▶ [WHAT YOU WILL DO]: Look for the word "Office" in the entries below, then copy every line that has it.

[Source data]
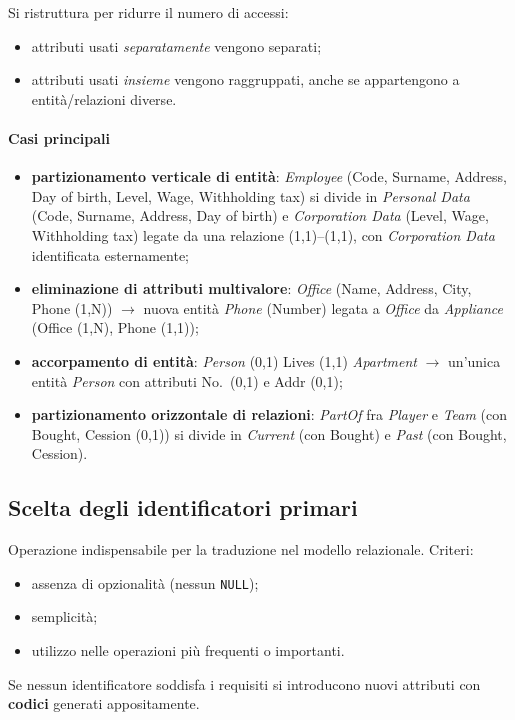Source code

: \documentclass[a4paper,12pt]{article}
\begin{document}
Si ristruttura per ridurre il numero di accessi:
\begin{itemize}
  \item attributi usati \emph{separatamente} vengono separati;
  \item attributi usati \emph{insieme} vengono raggruppati, anche se
    appartengono a entità/relazioni diverse.
\end{itemize}

\paragraph{Casi principali}
\begin{itemize}
  \item \textbf{partizionamento verticale di entità}: \emph{Employee} (Code,
    Surname, Address, Day of birth, Level, Wage, Withholding tax) si divide in
    \emph{Personal Data} (Code, Surname, Address, Day of birth) e
    \emph{Corporation Data} (Level, Wage, Withholding tax) legate da una
    relazione (1,1)--(1,1), con \emph{Corporation Data} identificata
    esternamente;
  \item \textbf{eliminazione di attributi multivalore}: \emph{Office} (Name,
    Address, City, Phone (1,N)) $\to$ nuova entità \emph{Phone} (Number)
    legata a \emph{Office} da \emph{Appliance} (Office (1,N), Phone (1,1));
  \item \textbf{accorpamento di entità}: \emph{Person} (0,1) Lives (1,1)
    \emph{Apartment} $\to$ un'unica entità \emph{Person} con attributi No.\
    (0,1) e Addr (0,1);
  \item \textbf{partizionamento orizzontale di relazioni}: \emph{PartOf} fra
    \emph{Player} e \emph{Team} (con Bought, Cession (0,1)) si divide in
    \emph{Current} (con Bought) e \emph{Past} (con Bought, Cession).
\end{itemize}

\subsection{Scelta degli identificatori primari}

Operazione indispensabile per la traduzione nel modello relazionale. Criteri:
\begin{itemize}
  \item assenza di opzionalità (nessun \texttt{NULL});
  \item semplicità;
  \item utilizzo nelle operazioni più frequenti o importanti.
\end{itemize}
Se nessun identificatore soddisfa i requisiti si introducono nuovi attributi
con \textbf{codici} generati appositamente.
\end{document}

▶ [REPLY TO THE TASK]:
  \item \textbf{eliminazione di attributi multivalore}: \emph{Office} (Name,
    legata a \emph{Office} da \emph{Appliance} (Office (1,N), Phone (1,1));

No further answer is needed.